Repeat the lines from the line with "- On error: Falls" to the line with "Discovery**: Pool IDs" in the listing below, keeping both end lines and adding nothing.

### DATA UNDER STUDY:
————

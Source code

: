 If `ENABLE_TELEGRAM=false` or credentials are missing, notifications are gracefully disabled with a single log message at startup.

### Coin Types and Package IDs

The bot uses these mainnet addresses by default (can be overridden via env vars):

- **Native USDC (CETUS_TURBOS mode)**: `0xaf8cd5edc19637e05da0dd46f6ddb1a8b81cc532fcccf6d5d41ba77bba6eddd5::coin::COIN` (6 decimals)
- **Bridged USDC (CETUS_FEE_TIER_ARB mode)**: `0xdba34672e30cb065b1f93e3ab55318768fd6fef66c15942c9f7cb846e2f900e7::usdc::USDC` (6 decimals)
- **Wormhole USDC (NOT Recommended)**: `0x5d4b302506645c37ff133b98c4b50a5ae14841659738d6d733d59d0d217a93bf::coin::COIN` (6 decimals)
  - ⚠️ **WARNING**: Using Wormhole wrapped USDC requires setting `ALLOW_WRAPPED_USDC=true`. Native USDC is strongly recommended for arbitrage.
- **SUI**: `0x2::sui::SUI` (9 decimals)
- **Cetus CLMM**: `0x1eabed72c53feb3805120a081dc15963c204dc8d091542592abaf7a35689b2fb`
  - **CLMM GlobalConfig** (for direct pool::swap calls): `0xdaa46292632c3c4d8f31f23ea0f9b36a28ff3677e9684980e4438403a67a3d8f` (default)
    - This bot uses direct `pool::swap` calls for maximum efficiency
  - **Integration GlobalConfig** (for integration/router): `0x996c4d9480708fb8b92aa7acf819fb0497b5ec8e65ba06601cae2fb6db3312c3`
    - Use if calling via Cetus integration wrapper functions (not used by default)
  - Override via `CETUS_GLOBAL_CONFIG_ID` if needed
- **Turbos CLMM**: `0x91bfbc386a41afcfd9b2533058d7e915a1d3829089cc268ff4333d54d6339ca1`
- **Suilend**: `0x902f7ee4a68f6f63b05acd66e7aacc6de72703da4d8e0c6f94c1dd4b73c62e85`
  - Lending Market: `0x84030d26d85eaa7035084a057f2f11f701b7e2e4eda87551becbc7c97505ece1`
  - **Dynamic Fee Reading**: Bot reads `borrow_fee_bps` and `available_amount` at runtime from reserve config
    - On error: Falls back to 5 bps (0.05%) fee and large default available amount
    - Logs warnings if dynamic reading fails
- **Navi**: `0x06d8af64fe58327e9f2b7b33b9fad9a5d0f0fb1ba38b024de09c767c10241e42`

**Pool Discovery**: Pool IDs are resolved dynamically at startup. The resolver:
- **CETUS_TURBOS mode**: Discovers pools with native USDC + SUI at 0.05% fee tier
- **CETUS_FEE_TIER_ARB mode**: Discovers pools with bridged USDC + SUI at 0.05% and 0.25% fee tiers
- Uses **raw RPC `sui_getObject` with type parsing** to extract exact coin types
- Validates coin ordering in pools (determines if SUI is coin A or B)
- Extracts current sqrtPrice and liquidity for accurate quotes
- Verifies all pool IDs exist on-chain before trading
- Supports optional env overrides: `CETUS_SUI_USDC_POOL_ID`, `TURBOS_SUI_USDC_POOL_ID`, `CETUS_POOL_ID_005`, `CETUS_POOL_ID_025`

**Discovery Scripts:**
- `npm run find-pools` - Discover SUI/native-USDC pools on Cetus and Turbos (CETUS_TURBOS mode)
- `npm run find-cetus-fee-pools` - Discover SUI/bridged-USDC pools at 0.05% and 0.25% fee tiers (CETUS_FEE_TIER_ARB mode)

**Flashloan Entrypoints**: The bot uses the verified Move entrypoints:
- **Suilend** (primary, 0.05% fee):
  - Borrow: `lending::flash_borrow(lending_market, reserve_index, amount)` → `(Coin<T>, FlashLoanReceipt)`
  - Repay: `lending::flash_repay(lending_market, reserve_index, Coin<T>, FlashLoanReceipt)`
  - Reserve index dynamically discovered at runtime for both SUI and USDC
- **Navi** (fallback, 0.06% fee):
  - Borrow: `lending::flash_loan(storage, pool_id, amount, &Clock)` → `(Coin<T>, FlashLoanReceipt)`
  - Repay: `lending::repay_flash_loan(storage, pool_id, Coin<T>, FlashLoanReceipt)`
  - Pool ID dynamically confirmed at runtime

————

### OUTPUT:
    - On error: Falls back to 5 bps (0.05%) fee and large default available amount
    - Logs warnings if dynamic reading fails
- **Navi**: `0x06d8af64fe58327e9f2b7b33b9fad9a5d0f0fb1ba38b024de09c767c10241e42`

**Pool Discovery**: Pool IDs are resolved dynamically at startup. The resolver:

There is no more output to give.